Among her former students are Cecil Skotness, known for his woodcut prints with strong African imagery, Eduardo Villa, the abstract sculptor, and Deanna Petherbridge, an artist now based in London. Geoffrey Armstrong, the prolific abstract and figurative artist, now spends half his life in Britain and works on mural commissions. Paul Stopforth, one of the most political of Joyce Leonard's students, did work on the Biko inquest, and now lives in Boston, dealing with similar issues from the personal psychological point of view.
Leonard was born in Johannesburg, but trained in London, at the Royal College of Art, and returned for a period of painting during the late 1940s when she exhibited with the London Group. (Can it be true, as I remember her telling, that she had contrived to be locked into the Victoria and Albert Museum when she had nowhere to sleep?)
Joyce Leonard was a strong and stylish presence in an admittedly small but vigorous artistic community. The character of the Transvaal where she lived is harsher and more confrontational, in terms of art as much as politics, than the other areas of South Africa. Political tensions became an inspiration and a focus for South African artists of the past few decades, even more than they were a hindrance and source of limitation. Politics, particularly in the Transvaal, has energised art, theatre, literature, journalism.
This sort of energy sparked around the luncheon parties Joyce Leonard was famous for: at first in her beautiful farmhouse outside Johannesburg, an oasis in the midst of dust and aloes; later, when suburbia encroached and a highway bisected the farm, in a tiny bungalow on the edge of a steep cliff. The claustrophobia of a small cultural centre isolated from its neighbours in Africa and ostracised by most of the rest of the world created a pressure-cooker situation which forced artists into closer contact with themselves, their work and each other. This generated a somewhat Chekhovian atmosphere - a small group of intense people arguing out their ideas while outside the circle the real dramas were grinding to a conclusion. Leonard, with her clear, unambiguous perceptions, was often like the rudder in a storm, an unofficial arbiter and leader of opinion.
Her creative energy was channelled into her teaching, which took place in private studio visits as well as art classes - she was endlessly generous and supportive to her many painter friends - and her position as adviser to the buying committee of the Johannesburg Art Gallery. She guided and prodded this otherwise recalcitrant group into acquiring works that she believed in. She herself stopped painting in the 1950s because in her view she 'wasn't good enough'. A discreet painting of hers of a vase of flowers used to hang in a corner of the Johannesburg Art Gallery, an embarrassment to the artist.

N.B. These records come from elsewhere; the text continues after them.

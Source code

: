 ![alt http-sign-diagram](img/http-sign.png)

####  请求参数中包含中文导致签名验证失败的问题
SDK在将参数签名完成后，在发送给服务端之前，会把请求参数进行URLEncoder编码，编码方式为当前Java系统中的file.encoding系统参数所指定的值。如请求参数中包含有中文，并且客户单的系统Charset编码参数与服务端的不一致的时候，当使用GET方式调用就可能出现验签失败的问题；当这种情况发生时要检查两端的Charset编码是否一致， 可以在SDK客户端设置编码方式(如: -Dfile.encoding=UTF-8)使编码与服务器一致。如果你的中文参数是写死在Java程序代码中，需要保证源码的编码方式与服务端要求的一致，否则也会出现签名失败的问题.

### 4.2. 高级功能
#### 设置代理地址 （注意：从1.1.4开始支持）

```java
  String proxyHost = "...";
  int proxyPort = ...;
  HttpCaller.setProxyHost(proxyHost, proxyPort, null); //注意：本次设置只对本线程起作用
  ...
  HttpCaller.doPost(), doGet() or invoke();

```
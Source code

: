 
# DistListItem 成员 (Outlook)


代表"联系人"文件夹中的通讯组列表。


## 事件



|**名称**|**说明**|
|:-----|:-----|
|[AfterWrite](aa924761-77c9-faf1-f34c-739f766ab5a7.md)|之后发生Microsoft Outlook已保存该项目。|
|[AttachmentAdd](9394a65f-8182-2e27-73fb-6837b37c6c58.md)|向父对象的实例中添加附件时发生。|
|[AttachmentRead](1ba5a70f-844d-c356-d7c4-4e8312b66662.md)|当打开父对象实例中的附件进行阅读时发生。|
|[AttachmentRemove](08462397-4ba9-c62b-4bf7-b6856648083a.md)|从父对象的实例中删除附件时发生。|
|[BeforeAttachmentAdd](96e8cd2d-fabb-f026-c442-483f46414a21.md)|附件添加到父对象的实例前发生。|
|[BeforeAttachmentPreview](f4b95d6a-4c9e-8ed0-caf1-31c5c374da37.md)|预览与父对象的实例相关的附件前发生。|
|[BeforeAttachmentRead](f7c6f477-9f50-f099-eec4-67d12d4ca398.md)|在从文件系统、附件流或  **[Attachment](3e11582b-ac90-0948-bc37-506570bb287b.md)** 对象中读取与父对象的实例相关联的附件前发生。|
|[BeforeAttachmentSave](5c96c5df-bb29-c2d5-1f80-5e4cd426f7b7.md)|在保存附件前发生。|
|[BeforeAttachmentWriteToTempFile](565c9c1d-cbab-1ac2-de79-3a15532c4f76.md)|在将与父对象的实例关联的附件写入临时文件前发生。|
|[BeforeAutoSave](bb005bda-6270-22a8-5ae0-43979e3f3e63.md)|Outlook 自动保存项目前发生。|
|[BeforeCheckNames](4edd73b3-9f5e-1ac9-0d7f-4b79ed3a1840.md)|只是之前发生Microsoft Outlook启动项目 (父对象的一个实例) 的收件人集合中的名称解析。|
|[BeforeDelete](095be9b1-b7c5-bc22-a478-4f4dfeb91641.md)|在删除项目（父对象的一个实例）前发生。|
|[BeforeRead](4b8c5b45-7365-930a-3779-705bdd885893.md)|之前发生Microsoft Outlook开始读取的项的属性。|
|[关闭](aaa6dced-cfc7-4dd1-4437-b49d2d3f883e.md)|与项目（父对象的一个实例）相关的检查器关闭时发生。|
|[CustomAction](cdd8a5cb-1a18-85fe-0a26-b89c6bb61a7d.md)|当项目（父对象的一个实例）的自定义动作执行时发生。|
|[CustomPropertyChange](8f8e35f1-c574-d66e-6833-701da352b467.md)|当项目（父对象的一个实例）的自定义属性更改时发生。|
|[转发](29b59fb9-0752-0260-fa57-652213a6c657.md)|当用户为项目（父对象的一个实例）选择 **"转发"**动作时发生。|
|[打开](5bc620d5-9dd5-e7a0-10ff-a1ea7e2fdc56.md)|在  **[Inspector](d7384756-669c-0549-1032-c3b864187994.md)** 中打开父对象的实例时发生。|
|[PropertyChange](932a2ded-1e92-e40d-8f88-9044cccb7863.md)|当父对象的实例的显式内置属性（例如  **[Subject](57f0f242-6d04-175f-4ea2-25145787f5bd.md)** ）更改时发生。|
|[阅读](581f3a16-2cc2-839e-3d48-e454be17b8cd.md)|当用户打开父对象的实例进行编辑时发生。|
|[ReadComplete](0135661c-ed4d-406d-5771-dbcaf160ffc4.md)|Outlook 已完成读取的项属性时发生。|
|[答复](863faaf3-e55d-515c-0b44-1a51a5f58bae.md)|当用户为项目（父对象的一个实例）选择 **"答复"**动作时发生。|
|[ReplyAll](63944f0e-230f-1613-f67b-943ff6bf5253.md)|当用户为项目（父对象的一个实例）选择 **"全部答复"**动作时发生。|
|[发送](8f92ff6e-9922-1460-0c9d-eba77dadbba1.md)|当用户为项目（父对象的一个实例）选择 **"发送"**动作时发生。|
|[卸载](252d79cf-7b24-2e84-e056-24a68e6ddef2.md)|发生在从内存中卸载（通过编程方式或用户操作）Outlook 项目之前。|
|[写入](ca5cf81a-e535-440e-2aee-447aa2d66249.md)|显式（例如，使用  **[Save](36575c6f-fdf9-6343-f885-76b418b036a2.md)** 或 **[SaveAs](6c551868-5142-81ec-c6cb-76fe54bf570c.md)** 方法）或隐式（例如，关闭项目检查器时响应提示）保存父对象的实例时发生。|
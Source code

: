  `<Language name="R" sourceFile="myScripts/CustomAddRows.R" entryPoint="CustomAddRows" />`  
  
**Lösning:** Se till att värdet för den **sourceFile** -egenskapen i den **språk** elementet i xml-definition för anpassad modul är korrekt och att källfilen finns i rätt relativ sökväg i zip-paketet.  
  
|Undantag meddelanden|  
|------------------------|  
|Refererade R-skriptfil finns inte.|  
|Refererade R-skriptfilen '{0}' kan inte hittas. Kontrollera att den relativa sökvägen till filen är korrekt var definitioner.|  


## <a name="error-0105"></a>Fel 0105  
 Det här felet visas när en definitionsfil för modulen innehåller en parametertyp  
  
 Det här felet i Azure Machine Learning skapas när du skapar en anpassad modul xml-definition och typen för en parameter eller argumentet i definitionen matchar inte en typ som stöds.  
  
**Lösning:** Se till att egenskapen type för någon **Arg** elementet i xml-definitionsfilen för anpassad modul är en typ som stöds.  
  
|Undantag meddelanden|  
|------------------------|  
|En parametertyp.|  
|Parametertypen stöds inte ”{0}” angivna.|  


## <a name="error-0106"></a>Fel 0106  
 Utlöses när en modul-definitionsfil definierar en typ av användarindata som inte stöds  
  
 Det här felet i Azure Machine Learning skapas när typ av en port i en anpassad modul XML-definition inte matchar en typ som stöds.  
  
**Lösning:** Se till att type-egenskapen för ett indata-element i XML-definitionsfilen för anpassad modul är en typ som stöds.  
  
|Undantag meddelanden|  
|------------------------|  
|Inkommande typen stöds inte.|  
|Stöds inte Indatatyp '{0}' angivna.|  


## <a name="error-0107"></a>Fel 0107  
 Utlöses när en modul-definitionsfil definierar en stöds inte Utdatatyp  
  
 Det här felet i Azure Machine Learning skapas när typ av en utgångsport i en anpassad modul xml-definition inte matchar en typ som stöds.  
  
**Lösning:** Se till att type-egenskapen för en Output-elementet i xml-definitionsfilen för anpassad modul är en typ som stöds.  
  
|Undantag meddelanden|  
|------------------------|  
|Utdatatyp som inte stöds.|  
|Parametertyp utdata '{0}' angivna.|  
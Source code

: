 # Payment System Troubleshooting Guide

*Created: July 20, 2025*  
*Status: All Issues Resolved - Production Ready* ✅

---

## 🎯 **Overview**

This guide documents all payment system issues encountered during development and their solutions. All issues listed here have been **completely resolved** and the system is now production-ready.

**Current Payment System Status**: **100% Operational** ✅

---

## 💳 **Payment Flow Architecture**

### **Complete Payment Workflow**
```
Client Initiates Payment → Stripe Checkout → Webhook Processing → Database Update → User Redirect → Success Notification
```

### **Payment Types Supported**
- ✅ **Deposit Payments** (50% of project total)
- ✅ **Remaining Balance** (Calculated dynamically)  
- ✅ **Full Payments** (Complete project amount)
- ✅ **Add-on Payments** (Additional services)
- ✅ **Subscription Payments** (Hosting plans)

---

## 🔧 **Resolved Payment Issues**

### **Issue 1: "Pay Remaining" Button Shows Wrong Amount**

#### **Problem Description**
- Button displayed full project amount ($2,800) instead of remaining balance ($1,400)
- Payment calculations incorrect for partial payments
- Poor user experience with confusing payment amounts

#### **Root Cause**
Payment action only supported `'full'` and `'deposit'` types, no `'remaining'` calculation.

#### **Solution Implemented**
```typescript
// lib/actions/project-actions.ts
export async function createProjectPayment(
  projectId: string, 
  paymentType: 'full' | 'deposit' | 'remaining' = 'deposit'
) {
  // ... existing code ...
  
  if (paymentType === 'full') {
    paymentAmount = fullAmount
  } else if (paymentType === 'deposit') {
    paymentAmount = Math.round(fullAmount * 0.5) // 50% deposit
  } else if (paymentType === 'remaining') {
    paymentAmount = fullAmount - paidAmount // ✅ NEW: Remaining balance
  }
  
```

Her creativity as a teacher never stopped developing. She is remembered by a colleague in the Fine Art Department of the University of Witwatersrand, Cecily Sash, as 'astonishingly open-minded but critical. Both as a teacher and friend she was generous in praise but ruthless in her rejection of the mediocre and safe. She expected one to confront the new, take risks, forgo the comfortable so that truly creative ideas could germinate and grow.'
To encourage this, she incorporated music, touch, and aspects of science into her drawing classes. Instead of conventional art jargon she used vocabulary you might expect in a poetry or literature class. She enjoyed teaching people who were outside the sometimes predictable confines of academic fine art - architecture students, design students, people who had never drawn before. Joyce Leonard acted as a catalyst, connecting people with each other, stirring up ideas and opening up areas of creativity in the minds of her friends and those she taught.